No es un amor cualquiera, no es un amor
vivido con cualquier medida a lo humano que siempre se nos quedará raquítica,
es un amor generoso, un amor amplio, un amor con miras universales lo que nos
está proponiendo Jesús. No es un amor fácil porque aunque estamos hechos para
el amor sin embargo pesan en nosotros muchas debilidades humanas; y fijaos que
digo humanas, porque entran en las características de la persona; que no son
simplemente meros instintos animales, en cosas que nos pueden deshumanizar; es
que el amor que nos enseña Jesús, como decíamos antes, es un amor sublime, que
nos eleva y nos pone por encima de los mejores deseos humanos que podamos
tener; es un amor que de alguna manera nos diviniza, nos hace entrar en el ámbito
de lo sobrenatural.
Pero eso no significa que no lo podamos
alcanzar, que no lo podamos vivir. Delante de nosotros va Jesús con ese amor,
como ejemplo y como estímulo señalándonos el camino, pero es además que con
nosotros va Jesús que nos acompaña con su gracia, que nos fortalece con su vida
divina en nosotros. El nos regala su Espíritu, su Espíritu de amor. Y es que
Jesús nos está señalando un nuevo sentido de vivir.

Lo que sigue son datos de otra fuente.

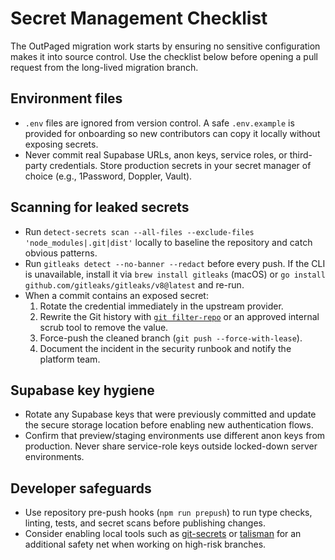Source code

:# Secret Management Checklist

The OutPaged migration work starts by ensuring no sensitive configuration makes it into source control. Use the checklist below before opening a pull request from the long-lived migration branch.

## Environment files

- `.env` files are ignored from version control. A safe `.env.example` is provided for onboarding so new contributors can copy it locally without exposing secrets.
- Never commit real Supabase URLs, anon keys, service roles, or third-party credentials. Store production secrets in your secret manager of choice (e.g., 1Password, Doppler, Vault).

## Scanning for leaked secrets

- Run `detect-secrets scan --all-files --exclude-files 'node_modules|.git|dist'` locally to baseline the repository and catch obvious patterns.
- Run `gitleaks detect --no-banner --redact` before every push. If the CLI is unavailable, install it via `brew install gitleaks` (macOS) or `go install github.com/gitleaks/gitleaks/v8@latest` and re-run.
- When a commit contains an exposed secret:
  1. Rotate the credential immediately in the upstream provider.
  2. Rewrite the Git history with [`git filter-repo`](https://github.com/newren/git-filter-repo) or an approved internal scrub tool to remove the value.
  3. Force-push the cleaned branch (`git push --force-with-lease`).
  4. Document the incident in the security runbook and notify the platform team.

## Supabase key hygiene

- Rotate any Supabase keys that were previously committed and update the secure storage location before enabling new authentication flows.
- Confirm that preview/staging environments use different anon keys from production. Never share service-role keys outside locked-down server environments.

## Developer safeguards

- Use repository pre-push hooks (`npm run prepush`) to run type checks, linting, tests, and secret scans before publishing changes.
- Consider enabling local tools such as [git-secrets](https://github.com/awslabs/git-secrets) or [talisman](https://github.com/thoughtworks/talisman) for an additional safety net when working on high-risk branches.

Al entrar en esa nueva órbita del amor
estamos entrando un nuevo sentido de vivir. Es cuando aparece en nosotros la
compasión verdadera y el verdadero espíritu de la misericordia. Es cuando en la
generosidad de nuestro amor entraremos en los caminos del perdón, y ya sabemos
cuánto en este sentido luego a lo largo del evangelio nos irá diciendo Jesús.
No terminamos de entenderlo en toda su
amplitud y por eso nos cuesta luego tanto el vivirlo. Porque seguimos juzgando
y condenando, seguimos haciéndonos nuestras reservas para quien un día falló o
para quien en una ocasión quizá nos ofendió; porque aunque digamos lo contrario
y hablemos de manera sublime del amor y de la misericordia, seguimos marcando
como con un sambenito a quien un día cometió un grave error o un grave pecado y
aunque decimos que perdonamos quizá todavía seguimos queriendo ponerlo en manos
de la justicia o querríamos hacerlo desaparecer de la faz de la tierra.
Tenemos que pensarnos muy mucho eso que
decimos que la Iglesia es la casa de la misericordia cuando quizá seguimos dejándonos
arrastrar por criterios del mundo donde no cabe el perdón y puede que no
aparezcan tan claras esas actitudes y valores evangélicos porque ciertas
influencias mediáticas siguen cargando sobre la misma Iglesia y podríamos quizá
comenzar a actuar como nos pide el mundo. Triste sería que la Iglesia no se
mostrara siempre como la madre de la misericordia para todo el género humano, y
digo, para todos.
Por encima de todas esas
consideraciones humanas que nos podamos hacer dejémonos empapar por el espíritu
del Evangelio para que brille en nosotros el verdadero amor.